Santa Maria del Fiore
Center of the religious life in Florence (as Piazza della Signoria was the center of political affairs) Piazza del Duomo ia an extraordinary set of polychrome marbles consisting of the Duomo (cathedral), the Campanile (belltower) and Battistero (baptistry), symbols of passage of Florentine Art from Middle Ages to Renaissance, when Florence was at the height of its economic power in Europe.

The Cathedral of Santa Maria del Fiore (St.Mary of the Flower) is one of the largest churches in the world and its name derives form the golden flower that pope Eugenio IV gave as gift to the city during the consecration cerimony. The church replaced the preexisting Romanic church os Santa Reparata, considered not able anymore to represent the power and importance of the city.

The construction lasted more than 150 years, since the first project by sculptor Arnolfo di Cambio in 1296, through the following integrations by Giotto, Andrea Pisano and Francesco Talenti, up to the consecration in 1436. The basic style is Gothic, but with a strong characterization by Florentine taste, fond of large volumes, straight lines and geometrical decorations.
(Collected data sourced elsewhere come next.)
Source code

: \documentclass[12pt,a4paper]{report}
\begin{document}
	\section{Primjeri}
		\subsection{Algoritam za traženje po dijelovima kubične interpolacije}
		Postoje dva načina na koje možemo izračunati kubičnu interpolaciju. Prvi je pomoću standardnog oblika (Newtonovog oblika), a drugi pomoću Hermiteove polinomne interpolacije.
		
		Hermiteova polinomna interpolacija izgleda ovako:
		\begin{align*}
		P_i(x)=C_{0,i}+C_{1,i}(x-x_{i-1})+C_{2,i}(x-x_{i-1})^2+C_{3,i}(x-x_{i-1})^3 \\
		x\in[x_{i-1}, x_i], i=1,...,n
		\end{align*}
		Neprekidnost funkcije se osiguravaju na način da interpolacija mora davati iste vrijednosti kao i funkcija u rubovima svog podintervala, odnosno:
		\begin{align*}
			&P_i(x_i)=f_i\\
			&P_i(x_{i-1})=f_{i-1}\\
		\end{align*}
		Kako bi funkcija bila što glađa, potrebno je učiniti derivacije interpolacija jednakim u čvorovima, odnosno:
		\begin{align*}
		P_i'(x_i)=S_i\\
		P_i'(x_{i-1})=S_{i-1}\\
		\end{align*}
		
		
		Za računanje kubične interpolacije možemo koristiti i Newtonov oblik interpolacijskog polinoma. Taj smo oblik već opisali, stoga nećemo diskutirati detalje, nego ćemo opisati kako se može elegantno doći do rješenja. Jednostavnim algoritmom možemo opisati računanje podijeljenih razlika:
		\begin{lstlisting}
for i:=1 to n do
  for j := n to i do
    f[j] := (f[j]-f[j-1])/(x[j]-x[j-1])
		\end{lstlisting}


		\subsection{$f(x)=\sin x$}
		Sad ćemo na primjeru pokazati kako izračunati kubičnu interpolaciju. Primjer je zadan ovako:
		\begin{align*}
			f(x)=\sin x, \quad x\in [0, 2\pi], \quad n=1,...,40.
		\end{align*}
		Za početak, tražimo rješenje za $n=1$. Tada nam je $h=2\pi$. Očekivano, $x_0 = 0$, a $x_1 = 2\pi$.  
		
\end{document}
The current facade in neogothic style was built at the end of XIX century; the original facade by Arnolfo di Cambio, never completed, was destroyed during the XVI century.

The most original and important part of whole complex is the gigantic masonry dome, 91 meters high and 50 meters of base diameter, done by the architect Filippo Brunelleschi, father of Italian Renaissance with his studies on the principles of perspective applied to art, who enchanted his contemporaries with the audacious idea to built the cupola without traditional and expensive wood planking.

The interior of the church, differently from the sumptuous exterior, is instead sober and linear, nearly bare, in a purer Gothic style. It contains some important funerary monuments in stone, among which a tomb by Sienese sculptor Tino di Camaino, and in fresco by Andrea del Castagno and Paolo Uccello.

The interior of the dome shows a fresco of Giudizio Universale (the Last Judgement) begun by Vasari and completed by Federico Zuccari. The stained glass windows of the facade was executed following the drawings by Lorenzo Ghiberti.